Os blocos humanos formavam-se com velocidade espantosa. Alguns manos estufavam os peitos e escolhiam o time de basquete: “cadê o patrão que trouxe a bola dos Lakers? Foi aquele baixinho de óculos? Aí, truta! Escolhe em qual time quer jogar”. Mães recém consagradas com o título empurravam seus carrinhos na esperança de reconhecerem o próprio corpo novamente. Pais saídos de roteiros publicitários ensinavam os filhos a andar de bicicleta: “olha a gorda, filho! Olha a gorda!” Casais caminhavam abraçados, planejando um futuro viável somente naquele cenário pacífico e de entediante verde: “e se a gente montasse uma pousada em Floripa e transasse todas as manhãs sob o nascer do dia?” No entanto, ninguém chamava a atenção como o personagem imóvel que ofuscava seus fãs com um sedutor brilho dourado. Fantasiado de retirante estava Lucinaldo, a Estátua Viva.

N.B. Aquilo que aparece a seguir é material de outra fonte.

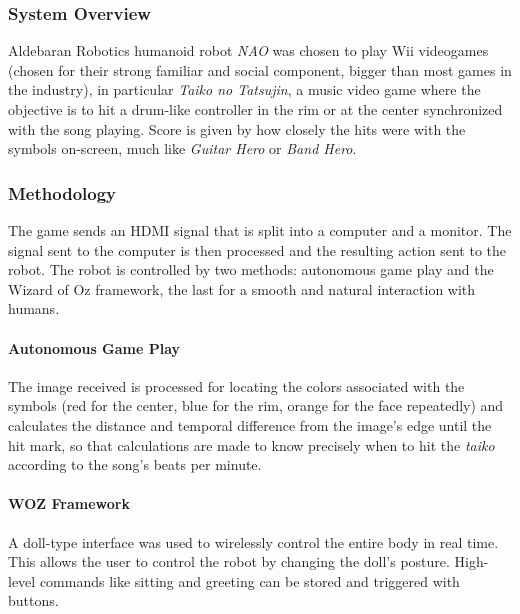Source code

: \documentclass[runningheads]{llncs}
\begin{document}
\subsubsection{System Overview}
\par Aldebaran Robotics humanoid robot \textit{NAO} was chosen to play Wii videogames (chosen for their strong familiar and social component, bigger than most games in the industry), in particular \textit{Taiko no Tatsujin}, a music video game where the objective is to hit a drum-like controller in the rim or at the center synchronized with the song playing. Score is given by how closely the hits were with the symbols on-screen, much like \textit{Guitar Hero} or \textit{Band Hero}.

\subsubsection{Methodology}
\par The game sends an HDMI signal that is split into a computer and a monitor. The signal sent to the computer is then processed and the resulting action sent to the robot. The robot is controlled by two methods: autonomous game play and the Wizard of Oz framework, the last for a smooth and natural interaction with humans.
\paragraph{Autonomous Game Play} The image received is processed for locating the colors associated with the symbols (red for the center, blue for the rim, orange for the face repeatedly) and calculates the distance and temporal difference from the image's edge until the hit mark, so that calculations are made to know precisely when to hit the \textit{taiko} according to the song's beats per minute.
\paragraph{WOZ Framework} A doll-type interface was used to wirelessly control the entire body in real time. This allows the user to control the robot by changing the doll's posture. High-level commands like sitting and greeting can be stored and triggered with buttons.
\end{document}
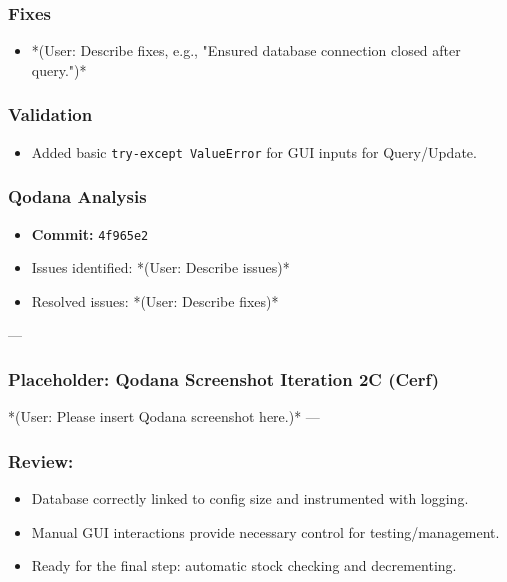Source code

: \subsubsection{Fixes}
\begin{itemize}
	\item *(User: Describe fixes, e.g., "Ensured database connection closed after query.")*
\end{itemize}

\subsubsection{Validation}
\begin{itemize}
	\item Added basic \verb|try-except ValueError| for GUI inputs for Query/Update.
\end{itemize}

\subsubsection{Qodana Analysis}
\begin{itemize}
	\item \textbf{Commit:} \verb|4f965e2|
	\item Issues identified: *(User: Describe issues)*
	\item Resolved issues: *(User: Describe fixes)*
\end{itemize}

--- %
\subsubsection*{Placeholder: Qodana Screenshot Iteration 2C (Cerf)}
*(User: Please insert Qodana screenshot here.)*
---

\subsubsection{Review:}
\begin{itemize}
	\item Database correctly linked to config size and instrumented with logging.
	\item Manual GUI interactions provide necessary control for testing/management.
	\item Ready for the final step: automatic stock checking and decrementing.
\end{itemize}

\newpage

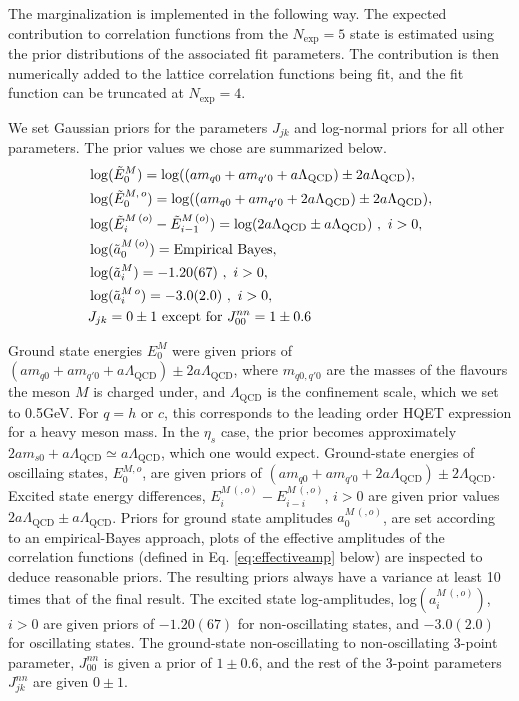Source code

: The marginalization is implemented in the following way. The expected contribution to correlation functions from the $N_{\text{exp}}=5$ state is estimated using the prior distributions of the associated fit parameters. The contribution is then numerically added to the lattice correlation functions being fit, and the fit function can be truncated at $N_{\text{exp}}=4$.

We set Gaussian priors for the parameters $J_{jk}$ and log-normal priors for all other parameters. The prior values we chose are summarized below.
\begin{align}
  \nonumber
  &\log(\tilde{E}_0^M) = \log( (am_{q0}+am_{q'0}+a\Lambda_{\text{QCD}})\pm 2a\Lambda_{\text{QCD}} ), \\
  \nonumber
  &\log(\tilde{E}_0^{M,\,o}) = \log( (am_{q0}+am_{q'0}+2a\Lambda_{\text{QCD}})\pm 2a\Lambda_{\text{QCD}} ), \\
  \nonumber
  &\log(\tilde{E}_i^{M\, (o)} - \tilde{E}_{i-1}^{M\, (o)}) = \log( 2a\Lambda_{\text{QCD}} \pm a\Lambda_{\text{QCD}}) \,\,,\,\,i>0 , \\
  \nonumber
  &\log(\tilde{a}_0^{M\,(o)}) = \text{Empirical Bayes}, \\
  \nonumber
  &\log(\tilde{a}_i^{M}) = -1.20(67) \,\,,\,\,i>0, \\
  \nonumber
  &\log(\tilde{a}_i^{M\,o}) = -3.0(2.0) \,\,,\,\,i>0, \\
  &J_{jk} = 0\pm 1 \text{ except for } J_{00}^{nn}=1\pm 0.6
\end{align}

Ground state energies $E_0^M$ were given priors of $(am_{q0} + am_{q'0} + a\Lambda_{\text{QCD}} )\pm 2a\Lambda_{\text{QCD}}$, where $m_{q0,q'0}$ are the masses of the flavours the meson $M$ is charged under, and $\Lambda_{\text{QCD}}$ is the confinement scale, which we set to 0.5GeV. For $q=h$ or $c$, this corresponds to the leading order HQET expression for a heavy meson mass. In the $\eta_s$ case, the prior becomes approximately $2am_{s0} + a\Lambda_{\text{QCD}} \simeq a\Lambda_{\text{QCD}}$, which one would expect. Ground-state energies of oscillaing states, $E_0^{M,o}$, are given priors of $(am_{q0} + am_{q'0} + 2 a\Lambda_{\text{QCD}})\pm 2\Lambda_{\text{QCD}}$. Excited state energy differences, $E_i^{M\,(,o)}-E_{i-i}^{M\,(,o)}$, $i>0$ are given prior values $2a\Lambda_{\text{QCD}}\pm a\Lambda_{\text{QCD}}$. Priors for ground state amplitudes $a_0^{M\,(,o)}$, are set according to an empirical-Bayes approach, plots of the effective amplitudes of the correlation functions (defined in Eq. \ref{eq:effectiveamp} below) are inspected to deduce reasonable priors. The resulting priors always have a variance at least 10 times that of the final result. The excited state log-amplitudes, log$(a_i^{M\,(,o)})$,$i>0$ are given priors of $-1.20(67)$ for non-oscillating states, and $-3.0(2.0)$ for oscillating states. The ground-state non-oscillating to non-oscillating 3-point parameter, $J_{00}^{nn}$ is given a prior of $1\pm 0.6$, and the rest of the 3-point parameters $J_{jk}^{nn}$ are given $0\pm 1$.

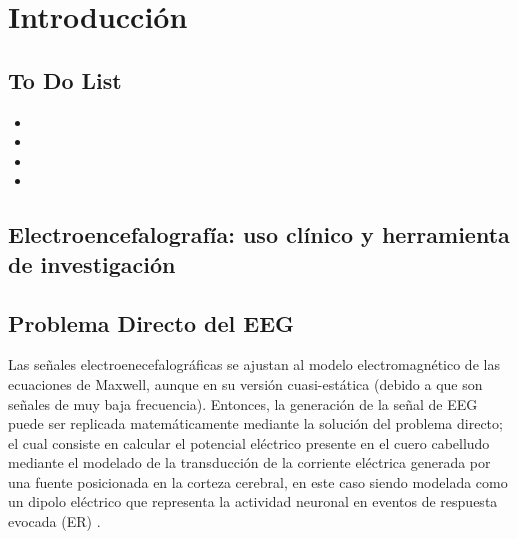 %
\chapter{Introducción}
\label{sec:intro}







\section{To Do List}

\begin{itemize}
	\item {}
	\item {}
	\item {}
	\item {}
\end{itemize}


\section{Electroencefalografía: uso clínico y herramienta de investigación}

\section{Problema Directo del EEG}
\label{sec:methodology:direct}

Las señales electroenecefalográficas se ajustan al modelo electromagnético de las ecuaciones de Maxwell, aunque en su versión cuasi-estática
(debido a que son señales de muy baja frecuencia). Entonces, la generación de la señal de EEG puede ser replicada matemáticamente mediante la
solución del problema directo; el cual consiste en calcular el potencial eléctrico presente en el cuero cabelludo mediante el modelado de la transducción de la corriente eléctrica generada por una fuente posicionada en la corteza cerebral, en este caso siendo modelada como un dipolo eléctrico que representa la actividad neuronal en eventos de respuesta evocada (ER) \cite{Mosher1999, Hallez2007}. 

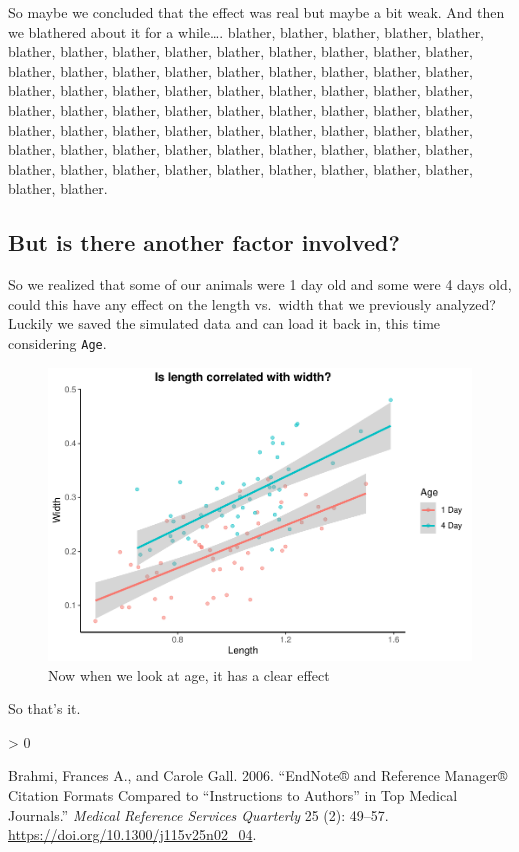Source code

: \documentclass[
  twocolumn]{article}
\newlength{\cslhangindent}
\newenvironment{CSLReferences}[2] %
 {%
  \setlength{\parindent}{0pt}
  \ifodd #1 \everypar{\setlength{\hangindent}{\cslhangindent}}\ignorespaces\fi
  \ifnum #2 > 0
  \setlength{\parskip}{#2\baselineskip}
  \fi
 }%
 {}
\begin{document}
So maybe we concluded that the effect was real but maybe a bit weak. And
then we blathered about it for a while\ldots. blather, blather, blather,
blather, blather, blather, blather, blather, blather, blather, blather,
blather, blather, blather, blather, blather, blather, blather, blather,
blather, blather, blather, blather, blather, blather, blather, blather,
blather, blather, blather, blather, blather, blather, blather, blather,
blather, blather, blather, blather, blather, blather, blather, blather,
blather, blather, blather, blather, blather, blather, blather, blather,
blather, blather, blather, blather, blather, blather, blather, blather,
blather, blather, blather, blather, blather, blather, blather, blather,
blather, blather, blather.

\hypertarget{but-is-there-another-factor-involved}{%
\subsection{But is there another factor
involved?}\label{but-is-there-another-factor-involved}}

So we realized that some of our animals were 1 day old and some were 4
days old, could this have any effect on the length vs.~width that we
previously analyzed? Luckily we saved the simulated data and can load it
back in, this time considering \texttt{Age}.

\begin{figure}
\centering
\includegraphics{2_Col_template_files/figure-latex/unnamed-chunk-3-1.pdf}
\caption{Now when we look at age, it has a clear effect}
\end{figure}

So that's it.

\hypertarget{refs}{}
\begin{CSLReferences}{1}{0}
\leavevmode\hypertarget{ref-Brahmi2006}{}%
Brahmi, Frances A., and Carole Gall. 2006. {``EndNote® and Reference
Manager® Citation Formats Compared to {``}Instructions to Authors{''} in
Top Medical Journals.''} \emph{Medical Reference Services Quarterly} 25
(2): 49--57. \url{https://doi.org/10.1300/j115v25n02_04}.

\end{CSLReferences}
\end{document}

5:30 da manhã. Esse era o horário em que Lucinaldo costumava acordar com o barulho dos barracos vizinhos ou do ronco da companheira. Ainda no travesseiro, reservava treze segundos na tentativa de entender o que o levara a casar com a prima. Dez anos depois, só sabia que era melhor agarrar-se à crença do número “treze” do que à própria mulher. Molhou o cabelo sem lavá-lo, recheou um pão endurecido com margarina e dividiu as remelas com o cobrador de sempre. Duas horas depois, já se alongava no Parque do Ibirapuera, lambuzando sua pele com tinta dourada. “Não, não é tóxica!”, repetia para algumas madames que insistiam em alertá-lo contra os perigos de um câncer cutâneo. No fundo, Lucinaldo sabia que pobre morria de tuberculose, tiro, nó-na-tripa e desgosto. Nunca de câncer.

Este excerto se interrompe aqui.